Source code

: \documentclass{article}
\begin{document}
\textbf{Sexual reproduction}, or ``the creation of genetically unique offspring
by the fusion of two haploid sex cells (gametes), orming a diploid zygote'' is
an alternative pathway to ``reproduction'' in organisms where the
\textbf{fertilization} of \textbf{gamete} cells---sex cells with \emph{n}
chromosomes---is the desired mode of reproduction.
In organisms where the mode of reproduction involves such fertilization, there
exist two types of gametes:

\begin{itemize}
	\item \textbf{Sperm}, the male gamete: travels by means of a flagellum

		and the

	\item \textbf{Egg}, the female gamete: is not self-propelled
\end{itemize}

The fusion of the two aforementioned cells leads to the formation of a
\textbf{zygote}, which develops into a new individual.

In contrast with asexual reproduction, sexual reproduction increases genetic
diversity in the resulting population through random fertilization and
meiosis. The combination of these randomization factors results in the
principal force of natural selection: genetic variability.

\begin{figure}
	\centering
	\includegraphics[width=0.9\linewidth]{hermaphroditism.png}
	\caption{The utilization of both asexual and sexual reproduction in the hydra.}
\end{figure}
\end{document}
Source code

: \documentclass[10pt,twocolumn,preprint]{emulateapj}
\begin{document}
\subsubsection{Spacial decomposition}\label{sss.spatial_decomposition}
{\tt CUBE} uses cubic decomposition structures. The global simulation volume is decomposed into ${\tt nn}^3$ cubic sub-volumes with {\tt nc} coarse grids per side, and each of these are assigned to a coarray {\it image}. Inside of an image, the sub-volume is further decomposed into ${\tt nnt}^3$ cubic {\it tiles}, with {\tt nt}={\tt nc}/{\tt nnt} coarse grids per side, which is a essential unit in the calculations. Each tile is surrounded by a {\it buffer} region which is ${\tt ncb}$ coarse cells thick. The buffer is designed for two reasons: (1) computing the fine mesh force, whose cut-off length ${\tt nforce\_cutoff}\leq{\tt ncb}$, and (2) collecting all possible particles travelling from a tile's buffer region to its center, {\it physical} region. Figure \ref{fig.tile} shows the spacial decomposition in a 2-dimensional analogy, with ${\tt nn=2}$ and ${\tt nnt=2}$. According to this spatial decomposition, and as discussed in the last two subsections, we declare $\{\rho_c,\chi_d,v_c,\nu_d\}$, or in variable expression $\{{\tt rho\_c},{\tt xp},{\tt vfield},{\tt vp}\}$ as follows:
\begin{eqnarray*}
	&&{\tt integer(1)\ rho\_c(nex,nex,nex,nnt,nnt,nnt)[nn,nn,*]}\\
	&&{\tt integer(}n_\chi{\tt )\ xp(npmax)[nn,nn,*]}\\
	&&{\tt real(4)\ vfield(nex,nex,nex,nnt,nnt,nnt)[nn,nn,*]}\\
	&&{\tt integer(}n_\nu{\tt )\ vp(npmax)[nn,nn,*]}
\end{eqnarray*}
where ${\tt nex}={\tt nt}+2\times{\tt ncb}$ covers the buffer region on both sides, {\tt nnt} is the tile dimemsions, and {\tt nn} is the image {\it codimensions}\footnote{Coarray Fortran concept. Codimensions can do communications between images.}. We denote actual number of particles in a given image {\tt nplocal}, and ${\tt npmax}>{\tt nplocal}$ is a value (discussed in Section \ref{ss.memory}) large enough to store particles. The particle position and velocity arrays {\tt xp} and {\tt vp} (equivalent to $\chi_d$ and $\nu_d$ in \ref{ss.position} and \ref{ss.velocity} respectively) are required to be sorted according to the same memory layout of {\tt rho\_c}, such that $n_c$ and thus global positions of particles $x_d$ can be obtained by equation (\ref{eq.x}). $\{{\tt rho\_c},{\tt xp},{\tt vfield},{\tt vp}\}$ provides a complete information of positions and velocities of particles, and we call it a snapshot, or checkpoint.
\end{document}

TASK DESCRIPTION:
Count the lines in the records above that contain the word "both", and report only that number.

SOLUTION:
2